AR and Rushdie write about India and describe India very successfully, but their points of view, their influences and their sensibilities, seem to me essentially Western. To me, they seem to think and write like Westerners who never really experience India below the level of the picturesque. Even starvation is beautiful seen through train windows or from behind sun-glasses.

I am afraid I read them too long ago to be able to give references. When I say an Indian novel, I mean the kind of novel that a foreigner can read and instantly get a glimpse of what the typical Indian lives, thinks and feels like. It is possible that when I say RKN is more Indian, I actually mean that he is more South Indian than some of the other people I am comparing him to(because I am South Indian).

VS Naipaul and RK Narayan describe India (or Indianness) more authentically, through Indian eyes. Or the guy who wrote Train to Pakistan.
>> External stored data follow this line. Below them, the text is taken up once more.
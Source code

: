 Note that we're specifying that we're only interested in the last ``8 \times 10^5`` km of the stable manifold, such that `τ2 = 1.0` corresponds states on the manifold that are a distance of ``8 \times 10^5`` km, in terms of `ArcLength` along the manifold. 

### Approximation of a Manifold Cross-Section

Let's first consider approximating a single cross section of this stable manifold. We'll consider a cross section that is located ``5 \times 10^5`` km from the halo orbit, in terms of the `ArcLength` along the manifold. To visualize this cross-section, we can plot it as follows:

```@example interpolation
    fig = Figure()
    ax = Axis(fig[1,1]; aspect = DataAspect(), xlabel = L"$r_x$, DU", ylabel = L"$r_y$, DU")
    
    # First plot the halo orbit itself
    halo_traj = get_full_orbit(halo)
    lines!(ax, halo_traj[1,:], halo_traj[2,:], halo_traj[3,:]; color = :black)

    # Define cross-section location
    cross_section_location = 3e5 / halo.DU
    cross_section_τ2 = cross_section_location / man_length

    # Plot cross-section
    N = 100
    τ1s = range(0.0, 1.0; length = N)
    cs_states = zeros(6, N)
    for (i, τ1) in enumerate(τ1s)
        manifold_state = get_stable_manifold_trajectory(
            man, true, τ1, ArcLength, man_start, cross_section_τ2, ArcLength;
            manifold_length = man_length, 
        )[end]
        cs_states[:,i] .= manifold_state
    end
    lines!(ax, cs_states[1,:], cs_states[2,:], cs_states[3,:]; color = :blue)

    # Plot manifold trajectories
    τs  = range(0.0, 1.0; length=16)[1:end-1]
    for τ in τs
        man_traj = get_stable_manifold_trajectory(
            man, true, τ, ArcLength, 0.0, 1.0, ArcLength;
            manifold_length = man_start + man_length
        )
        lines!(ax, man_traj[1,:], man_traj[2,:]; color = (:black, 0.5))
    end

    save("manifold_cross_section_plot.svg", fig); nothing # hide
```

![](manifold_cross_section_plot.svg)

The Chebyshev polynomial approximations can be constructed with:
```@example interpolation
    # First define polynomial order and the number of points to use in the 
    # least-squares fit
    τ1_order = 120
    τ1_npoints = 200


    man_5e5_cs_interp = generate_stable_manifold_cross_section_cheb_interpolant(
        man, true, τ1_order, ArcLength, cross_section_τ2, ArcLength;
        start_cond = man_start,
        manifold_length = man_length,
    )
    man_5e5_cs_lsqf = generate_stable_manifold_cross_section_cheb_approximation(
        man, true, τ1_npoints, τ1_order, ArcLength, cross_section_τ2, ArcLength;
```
There is a earthiness in RKN's books, for example, that instantly recalls the hot and dusty roads of South India.

This is just my memory of the impression I came away with, after reading Midnight/Satanic and God..Little. Not that I am belittling any of those books: they were wonderfully creative and immensely enjoyable. I grew up reading RKN and that may be why I am biased.

So, what do you think? Do you personally find (I assume that you're Indian?) that Rushdie's characters and situations "feel" Indian to you?

By the way, was that "we" regal or representative?